The 10th-percentile wage — what new agricultural sciences teachers, postsecondaries typically earn — is $80K/year. Take-home on that works out to about $4,826/month. At HUD’s $1,368/month FMR, rent would take 28% of that take-home — manageable on an entry-level income.
Is agricultural sciences teachers, postsecondary a high-paying job in Omaha?
Pay here is roughly in line with the national average — $98K locally vs. $99K nationally, a 1% difference.
How does Omaha compare to the national average for agricultural sciences teachers, postsecondaries?
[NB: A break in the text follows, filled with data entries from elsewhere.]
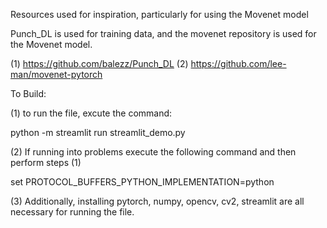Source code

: Resources used for inspiration, particularly for using the Movenet model

Punch_DL is used for training data, and the movenet repository is used for the Movenet model.

(1) https://github.com/balezz/Punch_DL 
(2) https://github.com/lee-man/movenet-pytorch


To Build:

(1) to run the file, excute the command:

python -m streamlit run streamlit_demo.py

(2) If running into problems execute the following command and then perform steps (1)

set PROTOCOL_BUFFERS_PYTHON_IMPLEMENTATION=python

(3) Additionally, installing pytorch, numpy, opencv, cv2, streamlit are all necessary for running the file.
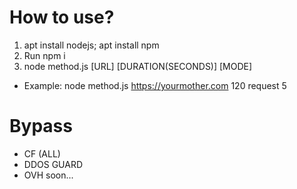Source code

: # How to use?
1. apt install nodejs; apt install npm
1. Run npm i
2. node method.js [URL] [DURATION(SECONDS)] [MODE]
- Example:
node method.js https://yourmother.com 120 request 5


# Bypass

 - CF (ALL)
 - DDOS GUARD
 - OVH
 soon...
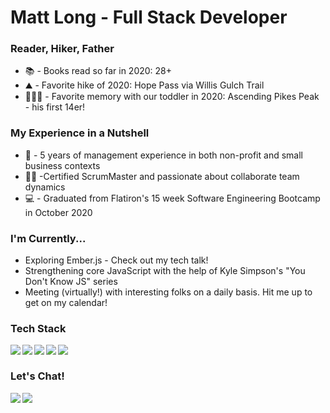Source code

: # Matt Long - Full Stack Developer

### Reader, Hiker, Father
* 📚 - Books read so far in 2020: 28+
* ⛰️ - Favorite hike of 2020: Hope Pass via Willis Gulch Trail
* 👨‍👩‍👦 - Favorite memory with our toddler in 2020: Ascending Pikes Peak - his first 14er!

### My Experience in a Nutshell
* 🏢 - 5 years of management experience in both non-profit and small business contexts
* 👨‍💻 -Certified ScrumMaster and passionate about collaborate team dynamics
* 💻 - Graduated from Flatiron's 15 week Software Engineering Bootcamp in October 2020

### I'm Currently...
* Exploring Ember.js - Check out my tech talk!
* Strengthening core JavaScript with the help of Kyle Simpson's "You Don't Know JS" series
* Meeting (virtually!) with interesting folks on a daily basis. Hit me up to get on my calendar!

### Tech Stack

<img align="left" atl="react" src="https://img.shields.io/badge/React-38B2AC?style=for-the-badge&logo=react&logoColor=white"/>
<img align="left" atl="material-ui" src="https://img.shields.io/badge/Material--UI-38B2AC?style=for-the-badge&logo=material-ui&logoColor=white"/>
<img align="left" atl="ruby" src="https://img.shields.io/badge/Ruby-38B2AC?style=for-the-badge&logo=ruby&logoColor=white"/>
<img align="left" atl="JS" src="https://img.shields.io/badge/JavaScript-38B2AC?style=for-the-badge&logo=javascript&logoColor=white"/>
<img align="left" atl="HTML" src="https://img.shields.io/badge/HTML5-38B2AC?style=for-the-badge&logo=html5&logoColor=white"/>

<br/>

### Let's Chat!

[<img align="left" atl="linkedin" src="https://img.shields.io/badge/linkedin-FF7A59.svg?&style=for-the-badge&logo=linkedin&logoColor=white"/>][LinkedIn]
[<img align="left" atl="youtube" src="https://img.shields.io/badge/YouTube-FF7A59?style=for-the-badge&logo=youtube&logoColor=white"/>][Youtube]

[LinkedIn]:https://www.linkedin.com/in/hailey-ringier/
[Youtube]:https://www.youtube.com/channel/UCv8YpacxVgL9ShVduwb3Blg?view_as=subscriber

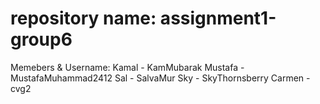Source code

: # repository name: assignment1-group6

Memebers & Username:
  Kamal - KamMubarak
  Mustafa - MustafaMuhammad2412
  Sal - SalvaMur
  Sky - SkyThornsberry
  Carmen - cvg2
  
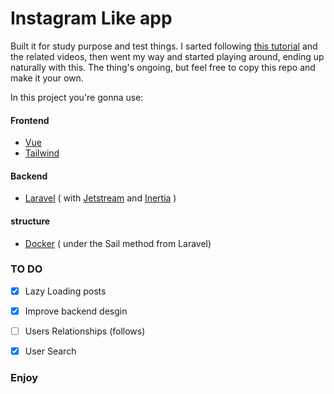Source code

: # Instagram Like app
Built it for study purpose and test things.
I sarted following [this tutorial](https://www.freecodecamp.org/news/how-to-build-a-full-stack-single-page-application-with-laravel-mysql-vue-and-docker/) and the related videos, then went my way and started playing around, ending up naturally with this.
The thing's ongoing, but feel free to copy this repo and make it your own.

In this project you're gonna use:

#### Frontend
- [Vue](https://vuejs.org/)
- [Tailwind](https://tailwindcss.com/)

#### Backend
- [Laravel](https://laravel.com/) ( with [Jetstream](https://jetstream.laravel.com/) and [Inertia](https://inertiajs.com/) )

#### structure
- [Docker](https://docker.com/) ( under the Sail method from Laravel)


### TO DO 
- [x] Lazy Loading posts
- [x] Improve backend desgin
- [ ] Users Relationships (follows)
- [x] User Search





### Enjoy
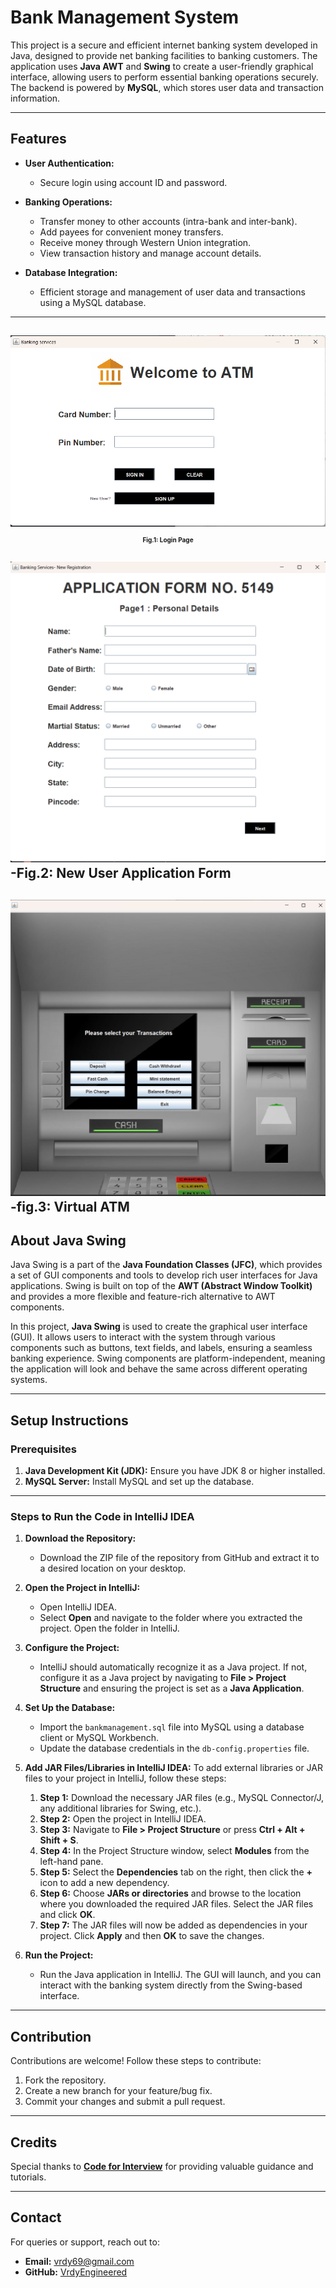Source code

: # Bank Management System

This project is a secure and efficient internet banking system developed in Java, designed to provide net banking facilities to banking customers. The application uses **Java AWT** and **Swing** to create a user-friendly graphical interface, allowing users to perform essential banking operations securely. The backend is powered by **MySQL**, which stores user data and transaction information.

---

## Features

- **User Authentication:**
  - Secure login using account ID and password.

- **Banking Operations:**
  - Transfer money to other accounts (intra-bank and inter-bank).
  - Add payees for convenient money transfers.
  - Receive money through Western Union integration.
  - View transaction history and manage account details.

- **Database Integration:**
  - Efficient storage and management of user data and transactions using a MySQL database.

---
![Alt Text](Bank_management_system/Screenshots/LoginPage.png)
       <p align="center" style="font-size: 10px;">Fig.1: Login Page</p>
---
![Alt Text](Bank_management_system/Screenshots/NewUser.png)
    -Fig.2: New User Application Form
---
![Alt Text](Bank_management_system/Screenshots/ATM.png)
      -fig.3:  Virtual ATM 
---

## About Java Swing

Java Swing is a part of the **Java Foundation Classes (JFC)**, which provides a set of GUI components and tools to develop rich user interfaces for Java applications. Swing is built on top of the **AWT (Abstract Window Toolkit)** and provides a more flexible and feature-rich alternative to AWT components.

In this project, **Java Swing** is used to create the graphical user interface (GUI). It allows users to interact with the system through various components such as buttons, text fields, and labels, ensuring a seamless banking experience. Swing components are platform-independent, meaning the application will look and behave the same across different operating systems.

---

## Setup Instructions

### Prerequisites

1. **Java Development Kit (JDK):** Ensure you have JDK 8 or higher installed.
2. **MySQL Server:** Install MySQL and set up the database.

---

### Steps to Run the Code in IntelliJ IDEA

1. **Download the Repository:**
   - Download the ZIP file of the repository from GitHub and extract it to a desired location on your desktop.

2. **Open the Project in IntelliJ:**
   - Open IntelliJ IDEA.
   - Select **Open** and navigate to the folder where you extracted the project. Open the folder in IntelliJ.

3. **Configure the Project:**
   - IntelliJ should automatically recognize it as a Java project. If not, configure it as a Java project by navigating to **File > Project Structure** and ensuring the project is set as a **Java Application**.

4. **Set Up the Database:**
   - Import the `bankmanagement.sql` file into MySQL using a database client or MySQL Workbench.
   - Update the database credentials in the `db-config.properties` file.

5. **Add JAR Files/Libraries in IntelliJ IDEA:**
   To add external libraries or JAR files to your project in IntelliJ, follow these steps:

   1. **Step 1:** Download the necessary JAR files (e.g., MySQL Connector/J, any additional libraries for Swing, etc.).
   2. **Step 2:** Open the project in IntelliJ IDEA.
   3. **Step 3:** Navigate to **File > Project Structure** or press **Ctrl + Alt + Shift + S**.
   4. **Step 4:** In the Project Structure window, select **Modules** from the left-hand pane.
   5. **Step 5:** Select the **Dependencies** tab on the right, then click the **+** icon to add a new dependency.
   6. **Step 6:** Choose **JARs or directories** and browse to the location where you downloaded the required JAR files. Select the JAR files and click **OK**.
   7. **Step 7:** The JAR files will now be added as dependencies in your project. Click **Apply** and then **OK** to save the changes.

6. **Run the Project:**
   - Run the Java application in IntelliJ. The GUI will launch, and you can interact with the banking system directly from the Swing-based interface.

---

## Contribution

Contributions are welcome! Follow these steps to contribute:

1. Fork the repository.
2. Create a new branch for your feature/bug fix.
3. Commit your changes and submit a pull request.

---

## Credits

Special thanks to **[Code for Interview](https://www.youtube.com/playlist?list=PL_6klLfS1WqE1-_MJgZiJqAaccjLGHh0H)** for providing valuable guidance and tutorials.

---

## Contact

For queries or support, reach out to:

- **Email:** [vrdy69@gmail.com](mailto:vrdy69@gmail.com)
- **GitHub:** [VrdyEngineered](https://github.com/VrdyEngineered)
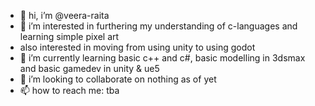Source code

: - 👋 hi, i’m @veera-raita
- 👀 i’m interested in furthering my understanding of c-languages and learning simple pixel art
-    also interested in moving from using unity to using godot
- 🌱 i’m currently learning basic c++ and c#, basic modelling in 3dsmax and basic gamedev in unity & ue5
- 💞️ i’m looking to collaborate on nothing as of yet
- 📫 how to reach me: tba
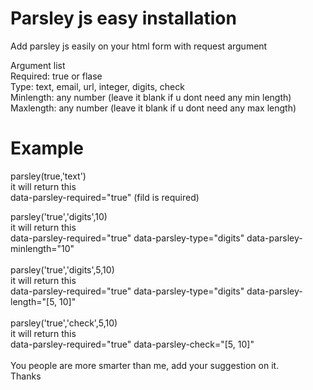 # Parsley js easy installation
Add parsley js easily on your html form with request argument

Argument list <br>
Required: true or flase <br>
Type: text, email, url, integer, digits, check <br>
Minlength: any number (leave it blank if u dont need any min length) <br>
Maxlength: any number (leave it blank if u dont need any max length) <br>

# Example
parsley(true,'text')   <br>
it will return this  <br>
data-parsley-required="true" (fild is required) <br>

parsley('true','digits',10) <br>
it will return this  <br>
data-parsley-required="true" data-parsley-type="digits" data-parsley-minlength="10"  <br>
 <br>
parsley('true','digits',5,10) <br>
it will return this  <br>
data-parsley-required="true" data-parsley-type="digits" data-parsley-length="[5, 10]" <br>
 <br>
parsley('true','check',5,10) <br>
it will return this  <br>
data-parsley-required="true" data-parsley-check="[5, 10]" <br>
<br>
You people are more smarter than me, add your suggestion on it.<br>
Thanks<br>
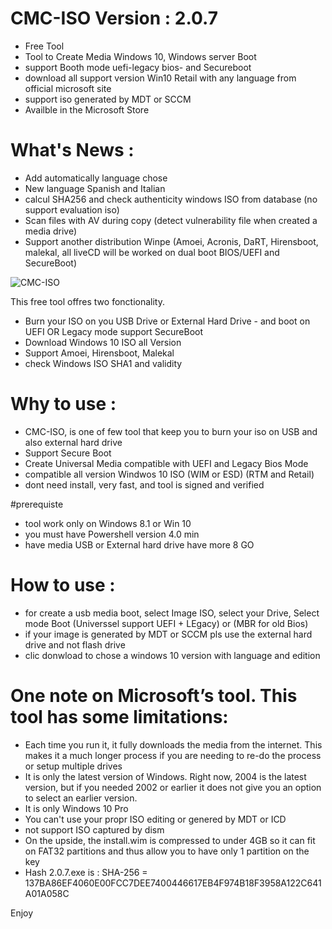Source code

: # CMC-ISO Version  : 2.0.7
* Free Tool
* Tool to Create Media Windows 10, Windows server Boot 
* support Booth mode uefi-legacy bios- and Secureboot
* download all support version Win10 Retail with any language from official microsoft site 
* support iso generated by MDT or SCCM
* Availble in the Microsoft Store

# What's News :
* Add automatically language chose
* New language Spanish and Italian
* calcul SHA256 and check authenticity windows ISO from database (no support evaluation iso)
* Scan files with AV during copy (detect vulnerability file when created a media drive)
* Support another distribution Winpe (Amoei, Acronis, DaRT, Hirensboot, malekal, all liveCD will be worked on dual boot BIOS/UEFI and SecureBoot)


![CMC-ISO](https://user-images.githubusercontent.com/49924401/104088399-eeb65280-5266-11eb-96fd-e7f1216c3146.gif)

This free tool offres two fonctionality. 

* Burn your ISO on you USB Drive or External Hard Drive - and boot on UEFI OR Legacy mode support SecureBoot
* Download Windows 10 ISO all Version
* Support Amoei, Hirensboot, Malekal
* check Windows ISO SHA1 and validity


# Why to use : 

* CMC-ISO, is one of few tool that keep you to burn your iso on USB and also external hard drive
* Support Secure Boot
* Create Universal Media compatible with UEFI and Legacy Bios Mode
* compatible all version Windwos 10 ISO (WIM or ESD) (RTM and Retail)
* dont need install, very fast, and tool is signed and verified 

#prerequiste
* tool work only on Windows 8.1 or Win 10
* you must have Powershell version 4.0 min
* have media USB or External hard drive have more 8 GO

# How to use :
* for create a usb media boot, select Image ISO, select your Drive, Select mode Boot (Universsel support UEFI + LEgacy) or (MBR for old Bios)
* if your image is generated by MDT or SCCM pls use the external hard drive and not flash drive
* clic donwload to chose a windows 10 version with language and edition 

# One note on Microsoft’s tool. This tool has some limitations:

* Each time you run it, it fully downloads the media from the internet. This makes it a much longer process if you are needing to re-do the process or setup multiple drives
* It is only the latest version of Windows. Right now, 2004 is the latest version, but if you needed 2002 or earlier it does not give you an option to select an earlier version.
* It is only Windows 10 Pro
* You can't use your propr ISO editing or genered by MDT or ICD 
* not support ISO captured by dism
* On the upside, the install.wim is compressed to under 4GB so it can fit on FAT32 partitions and thus allow you to have only 1 partition on the key 
* Hash 2.0.7.exe is : SHA-256 = 137BA86EF4060E00FCC7DEE7400446617EB4F974B18F3958A122C641A01A058C


Enjoy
Omaha pays $98K median vs. the U.S. average of $99K — that’s -1%. After adjusting for local cost of living (RPP 91.91), the purchasing-power equivalent is $106K — still ahead of the national median.
How much do agricultural sciences teachers, postsecondaries make in Omaha, NE-IA?
The median is $97,640 a year. But the range is wide: entry-level workers start around $80,430, and experienced agricultural sciences teachers, postsecondaries can clear $171,850. These are BLS numbers, based on employer-reported data, not self-reported surveys.
Is $98K enough to live in Omaha?
On that salary, you'd take home roughly $6,042/month after taxes. A 2-bedroom here rents for about $1,368/month, which eats 22.6% of your paycheck. That's under the 30% guideline most financial planners use, so the numbers work.
How far does a agricultural sciences teachers, postsecondary salary go in Omaha?
Omaha has a Regional Price Parity of 91.91 (100 is the national average). That's below average, your money stretches further here than the raw salary number suggests. After cost-of-living adjustment, the median agricultural sciences teachers, postsecondary salary is worth about $106,234 in national-average purchasing power.
Where do agricultural sciences teachers, postsecondaries get paid the most?
The table above ranks every state by median pay for this role. Keep in mind that the highest-paying states tend to have the highest costs of living, so the top salary doesn't always mean the most money in your pocket.